▸ What is expected:
The finished copy must match the records exactly, except that it contains no pictures.

▸ Records for the task:
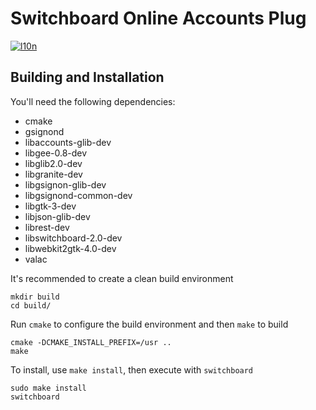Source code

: # Switchboard Online Accounts Plug
[![l10n](https://l10n.elementary.io/widgets/switchboard/switchboard-plug-onlineaccounts/svg-badge.svg)](https://l10n.elementary.io/projects/switchboard/switchboard-plug-onlineaccounts)

## Building and Installation

You'll need the following dependencies:

* cmake
* gsignond
* libaccounts-glib-dev
* libgee-0.8-dev
* libglib2.0-dev
* libgranite-dev
* libgsignon-glib-dev
* libgsignond-common-dev
* libgtk-3-dev
* libjson-glib-dev
* librest-dev
* libswitchboard-2.0-dev
* libwebkit2gtk-4.0-dev
* valac

It's recommended to create a clean build environment

    mkdir build
    cd build/
    
Run `cmake` to configure the build environment and then `make` to build

    cmake -DCMAKE_INSTALL_PREFIX=/usr ..
    make
    
To install, use `make install`, then execute with `switchboard`

    sudo make install
    switchboard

▸ Solution for this exercise:
Source code

: # Switchboard Online Accounts Plug
[![l10n](https://l10n.elementary.io/widgets/switchboard/switchboard-plug-onlineaccounts/svg-badge.svg)](https://l10n.elementary.io/projects/switchboard/switchboard-plug-onlineaccounts)

## Building and Installation

You'll need the following dependencies:

* cmake
* gsignond
* libaccounts-glib-dev
* libgee-0.8-dev
* libglib2.0-dev
* libgranite-dev
* libgsignon-glib-dev
* libgsignond-common-dev
* libgtk-3-dev
* libjson-glib-dev
* librest-dev
* libswitchboard-2.0-dev
* libwebkit2gtk-4.0-dev
* valac

It's recommended to create a clean build environment

    mkdir build
    cd build/
    
Run `cmake` to configure the build environment and then `make` to build

    cmake -DCMAKE_INSTALL_PREFIX=/usr ..
    make
    
To install, use `make install`, then execute with `switchboard`

    sudo make install
    switchboard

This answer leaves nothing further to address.